Engelhardt (Hrsg.)
Lexikon Orthopädie und Unfallchirurgie

Störfeldanästhesie

Synonyme

Störfeldtherapie; Störfeldausschaltung

Englischer Begriff

Interference field anaesthesia; Focus anaesthesia; Interference field therapy

Definition

Unter Störfeldanästhesie versteht man die Unterbrechung (und Normalisierung) entarteter vegetativer Regulationsmechnismen durch Quaddeln von Irritationszonen mit (meist) Lokalanästhetika. Als Störfeld können aus neuraltherapeutischer Sicht alte Verletzungen, Brüche, Narben, chronische Entzündungen und Traumata wirken. Sie verhalten sich klinisch zumeist unauffällig, d. h. schmerz- und beschwerdefrei, und sind daher auch schwer auffindbar, häufig jedoch (80–90 %) im lymphatischen System und im Kopfbereich (Tonsillen, Nasennebenhöhlen, Zähne, Kiefer, Augen, Ohren) lokalisiert. Diese „energetischen“ Irritationszonen beeinflussen via vegetativem Nervensystem andere Bereiche des Körpers (Fernwirkung), so dass sofort oder auch erst Monate bzw. Jahre später fokusferne Beschwerdebilder mit unklarer Ursache auftreten.

Indikation

Nach Huneke kann jede chronische Krankheit störfeldbedingt sein und jede Stelle des Körpers kann zu einem krankheitsauslösenden oder -unterhaltenden Störfeld werden. So können z. B. chronische Entzündungen, Residuen abgelaufener Entzündungsvorgänge und Narben auf das Vegetativum einen so starken Dauerreiz ausüben, dass es permanent in seiner Funktion gestört wird und das Beschwerdebild des Patienten fokusfern hervorruft.

Kontraindikation

Bei psychischen Störungen (z. B. Psychosen), malignen Erkrankungen, akuten Infektionskrankheiten oder genetischen Erkrankungen ist ein neuraltherapeutischer Therapieansatz mit Störfeldsuche nicht möglich.

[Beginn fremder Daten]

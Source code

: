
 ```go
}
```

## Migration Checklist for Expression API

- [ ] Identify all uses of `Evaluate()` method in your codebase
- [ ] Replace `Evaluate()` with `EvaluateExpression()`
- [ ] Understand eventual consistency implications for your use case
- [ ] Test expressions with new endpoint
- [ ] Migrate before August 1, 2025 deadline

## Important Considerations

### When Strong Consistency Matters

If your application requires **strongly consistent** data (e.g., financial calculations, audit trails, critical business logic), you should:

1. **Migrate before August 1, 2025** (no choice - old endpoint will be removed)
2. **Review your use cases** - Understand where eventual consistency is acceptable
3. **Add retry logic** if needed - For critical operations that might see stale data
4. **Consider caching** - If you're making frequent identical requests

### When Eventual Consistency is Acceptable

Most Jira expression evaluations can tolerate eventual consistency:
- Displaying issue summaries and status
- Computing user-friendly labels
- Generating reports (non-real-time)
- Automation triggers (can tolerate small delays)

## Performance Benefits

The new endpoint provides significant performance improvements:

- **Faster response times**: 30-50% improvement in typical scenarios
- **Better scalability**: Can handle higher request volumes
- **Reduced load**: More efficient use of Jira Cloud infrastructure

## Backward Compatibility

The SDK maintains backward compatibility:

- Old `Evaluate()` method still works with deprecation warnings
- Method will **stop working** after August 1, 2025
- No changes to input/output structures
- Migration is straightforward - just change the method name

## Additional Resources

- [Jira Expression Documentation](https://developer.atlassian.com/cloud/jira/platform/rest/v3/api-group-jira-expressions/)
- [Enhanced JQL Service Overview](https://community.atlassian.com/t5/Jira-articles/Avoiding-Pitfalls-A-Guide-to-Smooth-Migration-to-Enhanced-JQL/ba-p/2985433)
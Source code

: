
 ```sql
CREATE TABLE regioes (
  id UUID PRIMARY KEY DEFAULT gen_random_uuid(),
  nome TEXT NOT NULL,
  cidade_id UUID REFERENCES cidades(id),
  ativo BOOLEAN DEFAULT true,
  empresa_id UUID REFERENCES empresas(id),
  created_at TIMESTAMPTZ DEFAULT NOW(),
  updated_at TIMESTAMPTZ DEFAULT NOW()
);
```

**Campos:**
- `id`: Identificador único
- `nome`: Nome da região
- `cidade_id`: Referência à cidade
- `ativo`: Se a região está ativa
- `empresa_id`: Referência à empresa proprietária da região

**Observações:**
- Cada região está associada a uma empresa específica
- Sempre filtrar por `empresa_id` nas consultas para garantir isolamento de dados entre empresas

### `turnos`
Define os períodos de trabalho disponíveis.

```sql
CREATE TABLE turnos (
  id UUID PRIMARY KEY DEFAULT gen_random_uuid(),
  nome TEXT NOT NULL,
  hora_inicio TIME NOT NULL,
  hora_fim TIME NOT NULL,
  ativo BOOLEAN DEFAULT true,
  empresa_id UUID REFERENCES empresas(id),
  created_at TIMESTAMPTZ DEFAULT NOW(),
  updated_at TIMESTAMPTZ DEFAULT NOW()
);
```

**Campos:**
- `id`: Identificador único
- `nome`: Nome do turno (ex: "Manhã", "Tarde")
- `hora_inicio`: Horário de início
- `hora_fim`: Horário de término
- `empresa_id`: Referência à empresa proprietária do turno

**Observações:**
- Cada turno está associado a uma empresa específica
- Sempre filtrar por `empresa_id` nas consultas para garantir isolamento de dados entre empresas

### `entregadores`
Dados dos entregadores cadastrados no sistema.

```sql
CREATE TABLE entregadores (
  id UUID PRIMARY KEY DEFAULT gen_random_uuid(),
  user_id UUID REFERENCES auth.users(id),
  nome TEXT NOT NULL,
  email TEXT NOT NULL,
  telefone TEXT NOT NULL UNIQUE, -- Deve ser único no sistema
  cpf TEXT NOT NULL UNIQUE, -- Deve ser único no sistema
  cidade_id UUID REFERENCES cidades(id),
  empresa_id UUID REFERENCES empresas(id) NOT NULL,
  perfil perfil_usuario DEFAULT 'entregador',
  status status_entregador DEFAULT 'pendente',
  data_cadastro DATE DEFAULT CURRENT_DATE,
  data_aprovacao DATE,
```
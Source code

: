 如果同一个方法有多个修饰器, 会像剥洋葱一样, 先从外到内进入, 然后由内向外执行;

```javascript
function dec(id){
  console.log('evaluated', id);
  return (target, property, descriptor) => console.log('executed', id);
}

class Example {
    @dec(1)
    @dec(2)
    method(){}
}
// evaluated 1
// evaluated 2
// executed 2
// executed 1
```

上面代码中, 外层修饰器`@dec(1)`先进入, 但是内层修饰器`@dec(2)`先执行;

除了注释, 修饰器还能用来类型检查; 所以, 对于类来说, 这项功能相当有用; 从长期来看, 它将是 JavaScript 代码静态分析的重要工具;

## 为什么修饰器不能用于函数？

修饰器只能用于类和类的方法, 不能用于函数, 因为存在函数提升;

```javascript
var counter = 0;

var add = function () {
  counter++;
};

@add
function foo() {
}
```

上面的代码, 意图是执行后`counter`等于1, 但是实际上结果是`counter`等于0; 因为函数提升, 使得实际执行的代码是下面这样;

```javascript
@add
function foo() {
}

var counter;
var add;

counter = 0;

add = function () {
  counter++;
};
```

Relativ kontraindiziert ist das Verfahren bei Epilepsie und Herzrhythmusstörungen (AV-Block II. und III. Grades, andere Überleitungsstörungen, Bradykardie) sowie bei manifester Herzinsuffizienz.

Absolut kontraindiziert ist die Störfeldanästhesie bei Vorliegen einer Allergie auf die Lokalanästhetika, bei Myasthenia gravis und manifesten Gerinnungsstörungen.

Durchführung

In oder um Störfelder werden kleine Quaddeln gesetzt. Oft müssen jedoch Testinjektionen durchgeführt werden, um sich an den eigentlich ausschlaggebenden Störfeldpunkt heranzutasten. Handelt es sich um das krankheitsauslösende Störfeld, resultiert eine Heilung von den durch das Störfeld ausgelösten Krankheiten. Die Genesung soll über das Sekundenphänomen (nach Huneke) erfolgen. Das Störfeld verliert durch die Injektion seinen krankheitsbestimmenden Charakter. Drei Bedingungen werden an das Huneke-Phänomen gestellt:

  1. Alle vom Störfeld ausgelösten Fernstörungen müssen in der Sekunde der Injektion komplett verschwinden.
  2. Völlige Symptomfreiheit muss für mindestens acht Stunden bestehen, wenn Zähne Störfelder sind. Bei allen anderen Störfeldern wird nach der Injektion ein symptomfreies Intervall von mindestens 20 Stunden gefordert.
  3. Bei Rezidiven sind die Injektionen an der gleichen Stelle zu wiederholen. Die Wirkungszeit des therapeutischen Effekts muss sich gegenüber dem ersten Mal steigern.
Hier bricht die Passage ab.